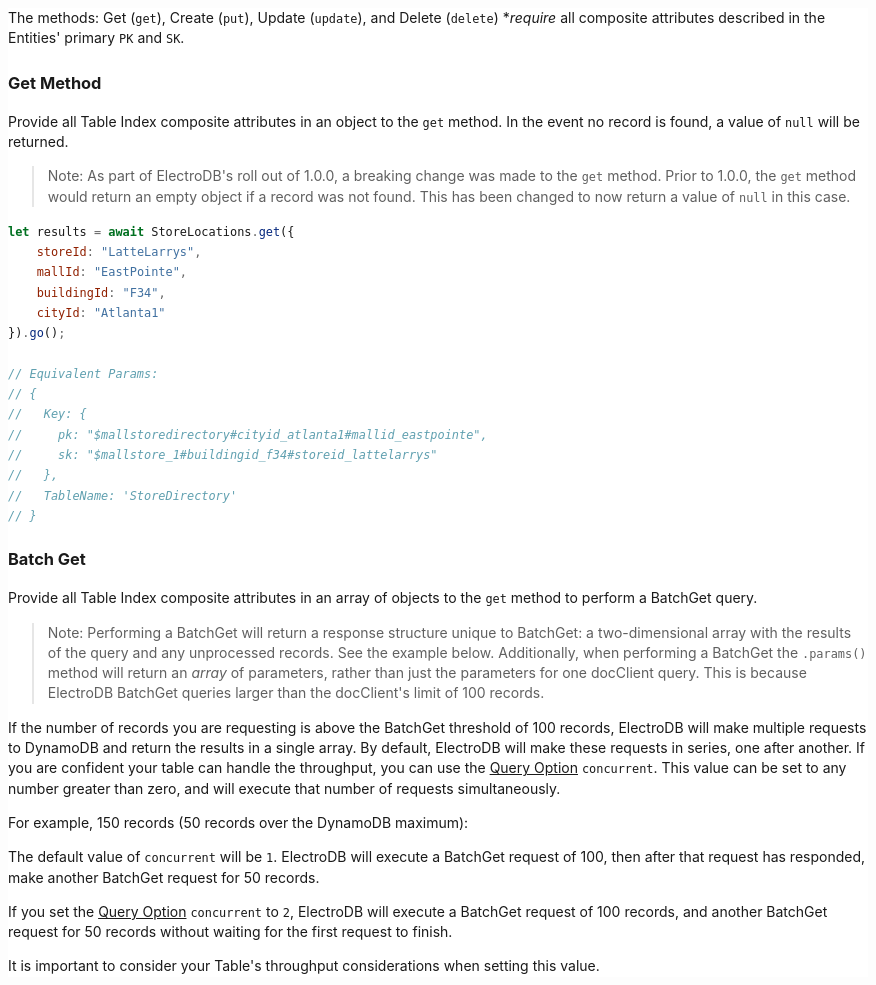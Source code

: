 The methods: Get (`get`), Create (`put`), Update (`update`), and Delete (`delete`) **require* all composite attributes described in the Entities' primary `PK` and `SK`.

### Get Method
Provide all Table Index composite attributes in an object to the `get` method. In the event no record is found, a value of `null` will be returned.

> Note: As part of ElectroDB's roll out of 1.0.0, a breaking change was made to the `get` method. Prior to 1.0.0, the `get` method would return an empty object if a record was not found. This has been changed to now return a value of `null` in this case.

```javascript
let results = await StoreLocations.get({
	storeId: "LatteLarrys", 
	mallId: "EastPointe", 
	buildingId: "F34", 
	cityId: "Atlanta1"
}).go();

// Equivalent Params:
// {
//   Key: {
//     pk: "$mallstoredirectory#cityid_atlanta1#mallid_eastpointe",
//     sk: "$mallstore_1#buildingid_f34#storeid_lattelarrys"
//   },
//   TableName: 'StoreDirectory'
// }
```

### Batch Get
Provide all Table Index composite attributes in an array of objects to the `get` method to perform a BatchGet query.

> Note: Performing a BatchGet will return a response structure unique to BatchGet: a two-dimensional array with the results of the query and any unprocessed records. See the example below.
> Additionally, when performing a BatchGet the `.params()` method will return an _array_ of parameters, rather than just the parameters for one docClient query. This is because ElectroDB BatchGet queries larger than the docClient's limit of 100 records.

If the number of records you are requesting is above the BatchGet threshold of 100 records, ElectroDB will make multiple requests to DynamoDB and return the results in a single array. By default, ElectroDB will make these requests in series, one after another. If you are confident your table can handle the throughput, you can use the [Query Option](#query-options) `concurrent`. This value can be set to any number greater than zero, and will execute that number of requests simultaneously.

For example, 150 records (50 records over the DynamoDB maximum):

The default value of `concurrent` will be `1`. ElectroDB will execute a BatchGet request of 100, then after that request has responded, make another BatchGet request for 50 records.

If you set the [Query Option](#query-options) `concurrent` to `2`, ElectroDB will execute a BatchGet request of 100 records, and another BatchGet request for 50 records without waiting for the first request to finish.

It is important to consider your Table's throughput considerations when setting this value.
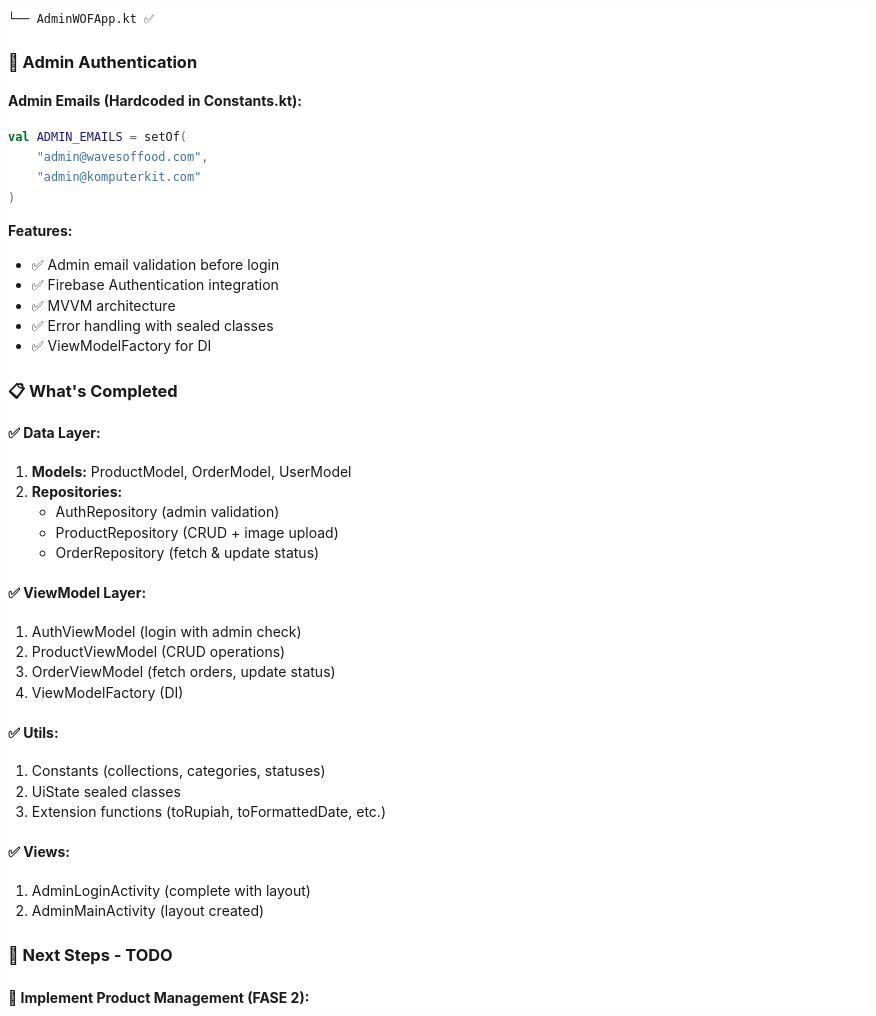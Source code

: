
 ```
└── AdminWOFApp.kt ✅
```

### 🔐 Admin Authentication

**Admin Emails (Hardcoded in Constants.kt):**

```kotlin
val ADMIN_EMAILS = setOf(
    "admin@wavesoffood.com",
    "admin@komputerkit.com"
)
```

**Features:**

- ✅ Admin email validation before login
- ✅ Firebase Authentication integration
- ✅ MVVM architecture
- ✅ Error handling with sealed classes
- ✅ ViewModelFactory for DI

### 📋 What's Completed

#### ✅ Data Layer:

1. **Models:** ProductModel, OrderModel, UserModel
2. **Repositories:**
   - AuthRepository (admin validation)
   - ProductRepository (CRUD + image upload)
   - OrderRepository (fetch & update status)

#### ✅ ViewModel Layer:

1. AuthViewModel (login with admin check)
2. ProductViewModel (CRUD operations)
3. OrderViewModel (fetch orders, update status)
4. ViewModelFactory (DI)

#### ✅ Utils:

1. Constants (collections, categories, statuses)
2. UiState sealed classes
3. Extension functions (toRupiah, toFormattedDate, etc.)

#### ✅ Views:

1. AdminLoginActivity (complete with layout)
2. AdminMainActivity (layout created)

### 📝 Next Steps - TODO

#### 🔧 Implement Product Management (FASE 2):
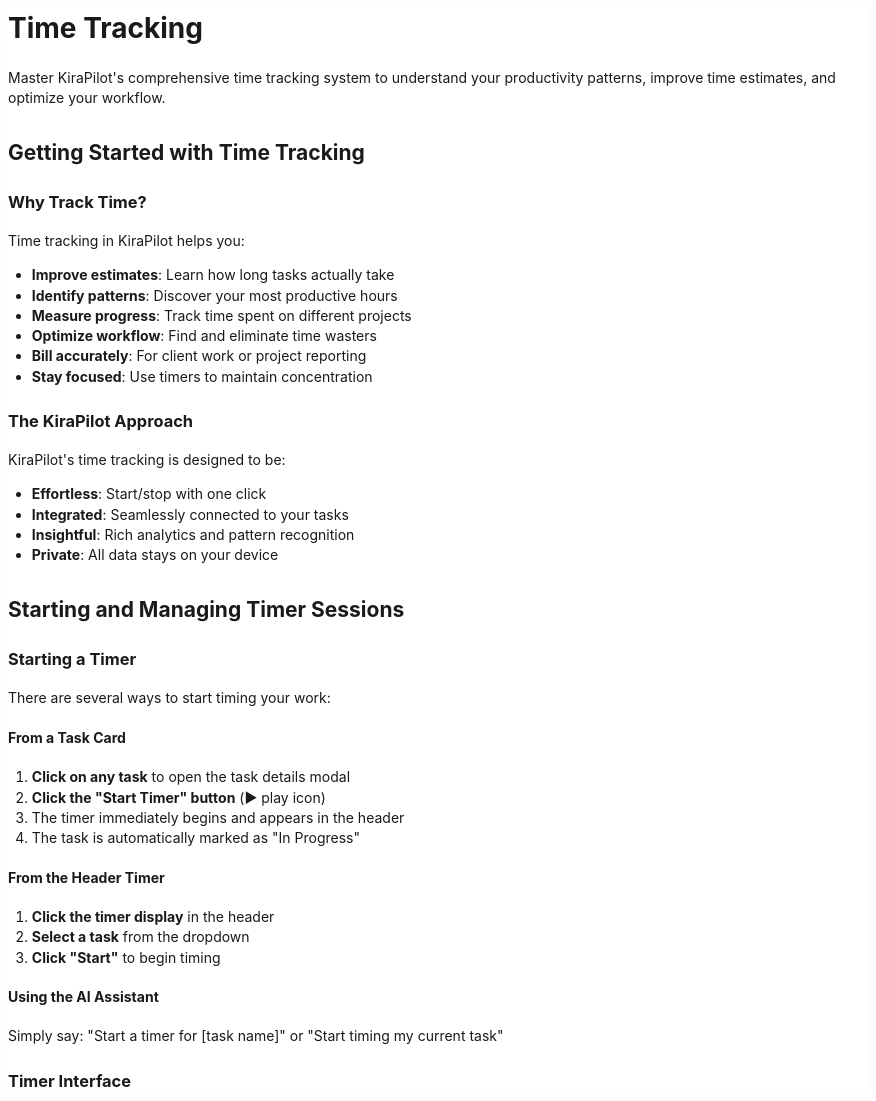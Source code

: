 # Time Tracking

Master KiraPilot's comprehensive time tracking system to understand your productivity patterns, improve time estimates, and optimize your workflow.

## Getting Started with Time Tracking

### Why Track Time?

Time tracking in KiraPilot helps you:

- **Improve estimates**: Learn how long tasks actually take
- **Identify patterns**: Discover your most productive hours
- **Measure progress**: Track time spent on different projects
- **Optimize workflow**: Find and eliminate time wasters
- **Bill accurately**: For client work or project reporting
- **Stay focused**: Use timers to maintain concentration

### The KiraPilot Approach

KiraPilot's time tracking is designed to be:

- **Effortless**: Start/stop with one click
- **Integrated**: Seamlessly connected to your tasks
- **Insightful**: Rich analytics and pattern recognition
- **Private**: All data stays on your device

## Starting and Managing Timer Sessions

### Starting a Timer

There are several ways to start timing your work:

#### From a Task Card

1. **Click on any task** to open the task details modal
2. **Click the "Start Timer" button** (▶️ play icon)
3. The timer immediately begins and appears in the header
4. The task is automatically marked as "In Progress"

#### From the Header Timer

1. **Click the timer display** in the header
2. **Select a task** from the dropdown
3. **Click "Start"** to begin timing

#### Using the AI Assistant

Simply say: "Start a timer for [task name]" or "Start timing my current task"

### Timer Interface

+--

Beginning at the line that holds "Time tracking in", reproduce the lines exactly up to and including the final line of the entries.

Time tracking in KiraPilot helps you:

- **Improve estimates**: Learn how long tasks actually take
- **Identify patterns**: Discover your most productive hours
- **Measure progress**: Track time spent on different projects
- **Optimize workflow**: Find and eliminate time wasters
- **Bill accurately**: For client work or project reporting
- **Stay focused**: Use timers to maintain concentration

### The KiraPilot Approach

KiraPilot's time tracking is designed to be:

- **Effortless**: Start/stop with one click
- **Integrated**: Seamlessly connected to your tasks
- **Insightful**: Rich analytics and pattern recognition
- **Private**: All data stays on your device

## Starting and Managing Timer Sessions

### Starting a Timer

There are several ways to start timing your work:

#### From a Task Card

1. **Click on any task** to open the task details modal
2. **Click the "Start Timer" button** (▶️ play icon)
3. The timer immediately begins and appears in the header
4. The task is automatically marked as "In Progress"

#### From the Header Timer

1. **Click the timer display** in the header
2. **Select a task** from the dropdown
3. **Click "Start"** to begin timing

#### Using the AI Assistant

Simply say: "Start a timer for [task name]" or "Start timing my current task"

### Timer Interface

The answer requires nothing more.